Well, here we are in the throes of winter. I'm pretty sure this winter will go down holding the record of least amount of sunshine in the Chicago area. WTF, mother nature? I need me some Vitamin D! While we try to get outside as often as possible, even in the winter, some days it's just too darn cold and windy. It's important to go out in these conditions too, but lets be honest, being outside in the cold and wind and cloudy skies is freaking miserable! But rather than hibernate (although let's face it, in January, that's all I really want to do) I've been trying to come up with ways to keep us engaged in outdoorsy type things, while remaining comfortable and warm and un-wind chapped. I've shared some of what I've found below.
1) Nature Cams
Explore.org has over 100 nature cams for your viewing pleasure. We're talking polar bears, wild cat rescues, honey bee hives, hummingbird nests, jellyfish, kelp forests, eagles, owls, and more! Keep in mind that these are wildlife cameras and on occasion may get damaged from storms, rock falls, or just succumb to the natural elements, so sometimes there will be a highlight reel instead of live footage. Also, make sure your volume is low when you first start watching. The mics pick up a lot of background noise and it can sometimes aggravate your ears. These are great tools to help kids learn about all kinds of animals and how they survive in various environments and are a great supplement for traditional or home-school lessons! In recognition of National Bird Month, Rosie the Hummingbird is featured below.
2) Become a WebRanger
The National Park Service offers a WebRanger program for kids of all ages. Simply sign-up, print your badge, and go! Kids will learn about the NPS mission, build their own ranger station, play games and solve mysteries based on park interpretive service. Webrangers also offers virtual hikes, in which you bank real steps you take on a daily basis to cash in for virtual steps you can take on an ihike, encouraging kids to get moving! Although the program is for all ages, elementary school children and above will probably benefit the most from the program.
3) Check Out your Local Nature Center
Your local nature center is a great way to encourage learning through active free play. These places are filled with learning opportunities disguised as games and activities. Many offer activity bags to check out filled with scavenger hunts, binoculars, plant and animal guides, etc. and offer free or inexpensive programming throughout the year.
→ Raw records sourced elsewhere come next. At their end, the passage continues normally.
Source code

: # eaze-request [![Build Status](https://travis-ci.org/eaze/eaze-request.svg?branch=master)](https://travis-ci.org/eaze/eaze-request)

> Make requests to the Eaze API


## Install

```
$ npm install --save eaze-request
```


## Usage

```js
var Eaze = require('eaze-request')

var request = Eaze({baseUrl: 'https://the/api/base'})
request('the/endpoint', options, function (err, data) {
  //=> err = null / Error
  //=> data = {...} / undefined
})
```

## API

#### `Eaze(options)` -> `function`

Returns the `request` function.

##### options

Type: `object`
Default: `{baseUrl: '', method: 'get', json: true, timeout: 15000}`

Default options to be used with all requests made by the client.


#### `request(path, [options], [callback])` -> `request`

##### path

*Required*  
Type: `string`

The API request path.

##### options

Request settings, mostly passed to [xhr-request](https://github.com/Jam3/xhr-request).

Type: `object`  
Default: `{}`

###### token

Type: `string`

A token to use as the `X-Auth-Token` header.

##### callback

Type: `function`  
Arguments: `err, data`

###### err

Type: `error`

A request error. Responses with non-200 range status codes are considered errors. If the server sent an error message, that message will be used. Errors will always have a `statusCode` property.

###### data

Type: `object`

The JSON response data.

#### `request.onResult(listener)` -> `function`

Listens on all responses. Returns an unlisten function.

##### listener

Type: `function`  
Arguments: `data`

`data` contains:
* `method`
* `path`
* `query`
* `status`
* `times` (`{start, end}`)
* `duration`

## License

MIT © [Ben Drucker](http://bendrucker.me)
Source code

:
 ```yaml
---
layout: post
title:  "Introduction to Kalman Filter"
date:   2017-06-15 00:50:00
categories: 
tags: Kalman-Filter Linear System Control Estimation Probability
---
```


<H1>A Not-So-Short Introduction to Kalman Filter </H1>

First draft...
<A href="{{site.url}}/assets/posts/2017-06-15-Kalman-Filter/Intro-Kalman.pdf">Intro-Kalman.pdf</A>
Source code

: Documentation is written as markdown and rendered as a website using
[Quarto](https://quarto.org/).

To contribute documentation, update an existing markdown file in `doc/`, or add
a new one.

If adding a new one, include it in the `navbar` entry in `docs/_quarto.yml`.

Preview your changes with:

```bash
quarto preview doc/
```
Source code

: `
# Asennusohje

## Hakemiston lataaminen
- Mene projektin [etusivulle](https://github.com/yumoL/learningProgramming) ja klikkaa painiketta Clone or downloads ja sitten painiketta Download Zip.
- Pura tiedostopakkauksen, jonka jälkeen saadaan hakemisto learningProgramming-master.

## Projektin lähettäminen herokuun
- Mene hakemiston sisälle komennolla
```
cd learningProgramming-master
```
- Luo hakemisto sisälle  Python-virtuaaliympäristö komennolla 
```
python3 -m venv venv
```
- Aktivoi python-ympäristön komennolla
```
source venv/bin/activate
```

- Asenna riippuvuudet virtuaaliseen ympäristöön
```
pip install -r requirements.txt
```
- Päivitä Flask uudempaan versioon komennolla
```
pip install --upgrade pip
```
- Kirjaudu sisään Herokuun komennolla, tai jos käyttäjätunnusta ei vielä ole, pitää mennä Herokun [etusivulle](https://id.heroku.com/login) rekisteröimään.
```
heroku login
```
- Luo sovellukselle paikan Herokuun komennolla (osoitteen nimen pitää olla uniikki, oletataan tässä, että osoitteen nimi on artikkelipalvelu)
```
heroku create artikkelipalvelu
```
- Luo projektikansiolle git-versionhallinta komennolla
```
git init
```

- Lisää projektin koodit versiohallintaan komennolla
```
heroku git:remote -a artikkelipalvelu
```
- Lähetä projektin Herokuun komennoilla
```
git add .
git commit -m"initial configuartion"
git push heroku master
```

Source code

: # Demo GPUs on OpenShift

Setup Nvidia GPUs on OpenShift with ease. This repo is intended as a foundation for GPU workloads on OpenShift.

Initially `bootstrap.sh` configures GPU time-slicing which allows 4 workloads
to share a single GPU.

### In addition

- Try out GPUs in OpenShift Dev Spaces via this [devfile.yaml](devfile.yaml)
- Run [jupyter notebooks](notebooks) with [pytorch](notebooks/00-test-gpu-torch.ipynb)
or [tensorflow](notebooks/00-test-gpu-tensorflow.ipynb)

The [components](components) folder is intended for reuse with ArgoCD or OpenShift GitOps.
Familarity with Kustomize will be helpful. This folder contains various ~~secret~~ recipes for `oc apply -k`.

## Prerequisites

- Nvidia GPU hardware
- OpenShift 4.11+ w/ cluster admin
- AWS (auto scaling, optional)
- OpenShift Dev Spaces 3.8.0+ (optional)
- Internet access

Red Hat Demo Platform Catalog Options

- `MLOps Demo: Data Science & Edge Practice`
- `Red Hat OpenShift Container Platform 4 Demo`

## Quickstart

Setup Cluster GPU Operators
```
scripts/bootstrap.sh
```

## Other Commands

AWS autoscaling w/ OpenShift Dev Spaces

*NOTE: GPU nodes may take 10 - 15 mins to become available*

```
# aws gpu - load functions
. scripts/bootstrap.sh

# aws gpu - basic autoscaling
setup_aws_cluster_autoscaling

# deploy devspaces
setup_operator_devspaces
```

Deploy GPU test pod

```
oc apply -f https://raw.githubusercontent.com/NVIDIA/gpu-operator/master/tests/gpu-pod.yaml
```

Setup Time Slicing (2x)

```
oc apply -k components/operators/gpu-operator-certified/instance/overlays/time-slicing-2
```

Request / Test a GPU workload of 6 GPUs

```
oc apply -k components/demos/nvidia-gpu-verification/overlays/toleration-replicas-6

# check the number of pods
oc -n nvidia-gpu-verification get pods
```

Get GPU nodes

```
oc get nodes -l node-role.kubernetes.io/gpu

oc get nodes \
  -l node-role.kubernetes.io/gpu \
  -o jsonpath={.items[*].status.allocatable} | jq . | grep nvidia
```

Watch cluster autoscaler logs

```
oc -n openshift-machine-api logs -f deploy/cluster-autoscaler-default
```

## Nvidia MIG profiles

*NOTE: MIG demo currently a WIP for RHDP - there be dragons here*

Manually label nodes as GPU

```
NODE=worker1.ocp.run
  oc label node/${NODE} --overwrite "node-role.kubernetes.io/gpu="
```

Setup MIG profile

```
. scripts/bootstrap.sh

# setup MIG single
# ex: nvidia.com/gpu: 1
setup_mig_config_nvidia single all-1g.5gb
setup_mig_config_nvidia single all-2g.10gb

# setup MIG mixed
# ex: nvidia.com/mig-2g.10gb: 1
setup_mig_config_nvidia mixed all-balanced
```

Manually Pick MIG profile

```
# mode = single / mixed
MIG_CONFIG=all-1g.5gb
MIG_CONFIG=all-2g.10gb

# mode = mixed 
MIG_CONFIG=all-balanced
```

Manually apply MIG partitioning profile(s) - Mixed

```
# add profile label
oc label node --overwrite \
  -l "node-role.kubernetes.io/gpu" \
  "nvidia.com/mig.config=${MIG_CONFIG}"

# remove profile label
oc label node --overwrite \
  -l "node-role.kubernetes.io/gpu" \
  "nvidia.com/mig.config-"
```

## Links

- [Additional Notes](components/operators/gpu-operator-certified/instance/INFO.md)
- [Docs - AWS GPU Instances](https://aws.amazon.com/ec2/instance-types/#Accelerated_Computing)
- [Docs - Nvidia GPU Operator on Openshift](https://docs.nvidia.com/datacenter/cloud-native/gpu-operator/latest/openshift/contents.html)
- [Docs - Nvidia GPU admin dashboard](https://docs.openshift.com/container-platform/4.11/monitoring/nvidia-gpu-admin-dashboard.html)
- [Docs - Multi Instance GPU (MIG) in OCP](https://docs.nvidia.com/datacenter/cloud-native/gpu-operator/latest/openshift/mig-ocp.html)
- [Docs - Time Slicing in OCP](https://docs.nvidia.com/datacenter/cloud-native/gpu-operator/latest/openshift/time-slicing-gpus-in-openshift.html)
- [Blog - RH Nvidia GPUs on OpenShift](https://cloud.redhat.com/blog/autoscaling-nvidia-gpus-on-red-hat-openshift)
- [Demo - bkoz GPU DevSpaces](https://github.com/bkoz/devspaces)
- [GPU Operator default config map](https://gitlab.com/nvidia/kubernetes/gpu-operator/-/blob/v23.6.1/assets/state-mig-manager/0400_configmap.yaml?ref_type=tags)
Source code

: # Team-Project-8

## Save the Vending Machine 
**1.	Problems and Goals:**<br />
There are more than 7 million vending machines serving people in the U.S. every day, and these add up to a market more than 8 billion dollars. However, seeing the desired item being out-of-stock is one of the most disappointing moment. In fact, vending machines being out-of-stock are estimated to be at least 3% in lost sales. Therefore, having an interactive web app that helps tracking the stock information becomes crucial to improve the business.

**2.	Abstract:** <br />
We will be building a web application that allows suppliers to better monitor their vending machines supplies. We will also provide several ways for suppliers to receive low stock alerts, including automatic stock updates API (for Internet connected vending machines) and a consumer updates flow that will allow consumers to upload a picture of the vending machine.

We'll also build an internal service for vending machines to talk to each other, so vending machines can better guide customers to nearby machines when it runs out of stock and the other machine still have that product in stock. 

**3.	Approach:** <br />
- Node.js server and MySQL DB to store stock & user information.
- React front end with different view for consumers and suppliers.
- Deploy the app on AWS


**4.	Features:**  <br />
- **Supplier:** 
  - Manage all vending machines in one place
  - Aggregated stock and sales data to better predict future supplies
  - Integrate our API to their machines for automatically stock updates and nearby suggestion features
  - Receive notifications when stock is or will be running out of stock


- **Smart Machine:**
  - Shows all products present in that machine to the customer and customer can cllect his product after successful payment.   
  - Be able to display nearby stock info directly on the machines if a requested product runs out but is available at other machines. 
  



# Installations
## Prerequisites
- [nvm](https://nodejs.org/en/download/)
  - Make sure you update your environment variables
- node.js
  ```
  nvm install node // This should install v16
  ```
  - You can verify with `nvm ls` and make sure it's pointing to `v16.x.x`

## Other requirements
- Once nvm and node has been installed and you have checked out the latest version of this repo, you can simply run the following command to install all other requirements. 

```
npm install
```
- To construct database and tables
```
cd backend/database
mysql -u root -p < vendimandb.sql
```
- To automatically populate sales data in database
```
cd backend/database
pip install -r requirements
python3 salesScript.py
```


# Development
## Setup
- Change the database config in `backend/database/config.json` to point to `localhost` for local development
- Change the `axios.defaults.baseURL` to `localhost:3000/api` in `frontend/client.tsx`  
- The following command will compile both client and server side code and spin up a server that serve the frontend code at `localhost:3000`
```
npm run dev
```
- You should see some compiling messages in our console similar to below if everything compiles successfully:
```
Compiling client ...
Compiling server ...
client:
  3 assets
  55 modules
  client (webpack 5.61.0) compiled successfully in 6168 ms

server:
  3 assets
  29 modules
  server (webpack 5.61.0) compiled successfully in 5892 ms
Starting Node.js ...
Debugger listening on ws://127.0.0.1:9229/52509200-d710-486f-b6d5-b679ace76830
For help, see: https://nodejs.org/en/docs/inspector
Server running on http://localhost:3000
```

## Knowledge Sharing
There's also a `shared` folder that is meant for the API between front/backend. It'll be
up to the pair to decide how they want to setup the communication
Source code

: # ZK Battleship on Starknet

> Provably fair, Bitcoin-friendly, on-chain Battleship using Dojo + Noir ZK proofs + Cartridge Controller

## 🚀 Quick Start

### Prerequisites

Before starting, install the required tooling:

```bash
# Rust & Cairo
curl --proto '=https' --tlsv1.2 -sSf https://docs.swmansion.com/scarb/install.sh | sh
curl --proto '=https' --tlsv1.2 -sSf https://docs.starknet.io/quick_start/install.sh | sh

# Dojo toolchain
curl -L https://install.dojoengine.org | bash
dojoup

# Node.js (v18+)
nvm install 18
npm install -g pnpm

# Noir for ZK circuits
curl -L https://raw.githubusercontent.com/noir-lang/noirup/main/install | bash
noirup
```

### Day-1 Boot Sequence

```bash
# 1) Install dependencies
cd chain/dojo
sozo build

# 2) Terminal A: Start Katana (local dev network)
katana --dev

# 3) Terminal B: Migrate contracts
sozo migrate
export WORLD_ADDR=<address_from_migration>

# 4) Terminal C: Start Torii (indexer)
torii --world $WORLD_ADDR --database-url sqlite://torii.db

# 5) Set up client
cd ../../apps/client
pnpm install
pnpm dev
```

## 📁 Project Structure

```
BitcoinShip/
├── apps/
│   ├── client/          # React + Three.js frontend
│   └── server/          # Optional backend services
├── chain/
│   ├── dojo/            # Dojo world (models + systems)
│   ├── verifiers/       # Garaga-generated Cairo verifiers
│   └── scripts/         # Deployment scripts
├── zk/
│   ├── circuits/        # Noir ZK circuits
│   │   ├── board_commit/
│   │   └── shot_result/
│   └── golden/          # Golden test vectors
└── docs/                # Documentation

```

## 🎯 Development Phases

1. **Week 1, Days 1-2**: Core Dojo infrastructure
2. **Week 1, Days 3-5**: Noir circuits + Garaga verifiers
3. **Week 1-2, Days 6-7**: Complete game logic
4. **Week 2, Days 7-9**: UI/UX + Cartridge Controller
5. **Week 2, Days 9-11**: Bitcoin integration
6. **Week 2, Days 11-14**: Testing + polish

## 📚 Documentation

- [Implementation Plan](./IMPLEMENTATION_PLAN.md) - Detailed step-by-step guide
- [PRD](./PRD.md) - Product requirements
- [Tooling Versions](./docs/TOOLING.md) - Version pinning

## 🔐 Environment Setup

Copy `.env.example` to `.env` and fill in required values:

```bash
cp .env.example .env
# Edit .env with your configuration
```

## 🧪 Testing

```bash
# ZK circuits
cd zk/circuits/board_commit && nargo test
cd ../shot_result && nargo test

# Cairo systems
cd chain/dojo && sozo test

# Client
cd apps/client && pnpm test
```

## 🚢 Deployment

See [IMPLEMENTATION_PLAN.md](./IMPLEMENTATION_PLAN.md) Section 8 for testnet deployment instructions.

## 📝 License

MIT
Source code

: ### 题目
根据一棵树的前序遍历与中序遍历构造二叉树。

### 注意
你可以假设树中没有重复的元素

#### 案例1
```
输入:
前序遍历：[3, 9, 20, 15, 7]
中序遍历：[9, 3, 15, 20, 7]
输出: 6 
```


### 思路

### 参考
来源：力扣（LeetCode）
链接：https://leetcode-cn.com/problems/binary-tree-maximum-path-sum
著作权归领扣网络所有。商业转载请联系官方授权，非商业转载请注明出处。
We spend countless hours at our local nature centers during all seasons and consider them tax dollars well spent. Check out ADVENTURES for what to expect at some of Chicago's suburban nature centers.
4) Sign-up for a Nature Pal Exchange
The most important way for children to learn is through new experiences. The folks at the Nature Pal Exchange have made it pretty simple to experience new environments without having to travel to far from home. I haven't done this yet, because I didn't find out about it until after the winter exchange, but the folks on Instagram who have participated love it! Exchanges happen four times a year - during each of the seasons. After sign-up you'll be paired with a family in a different locale and you both will be asked to collect natural items from your area to mail to each other. It's an easy, inexpensive way to explore a new place. Plus. who doesn't love getting stuff in the mail?
5) Start an Indoor Garden
There are plenty of kits out there to help you get started. Grow herbs, start a vertical garden , or grow a tree! I've had my eye on these Dawn Redwood Bonsai trees for a little while, but I'm afraid my cat is going to eat them. Another option is to head to your local garden shop and grab some terra cotta pots and seeds. Kids have fun decorating the pots, planting the seeds, and watching them grow. Depending on their age and interest level, you might suggest keeping a journal to record plant growth - all great lessons in observatory science!
I'd love to hear how you guys are bringing the outdoors in this winter! I'm always up for new suggestions!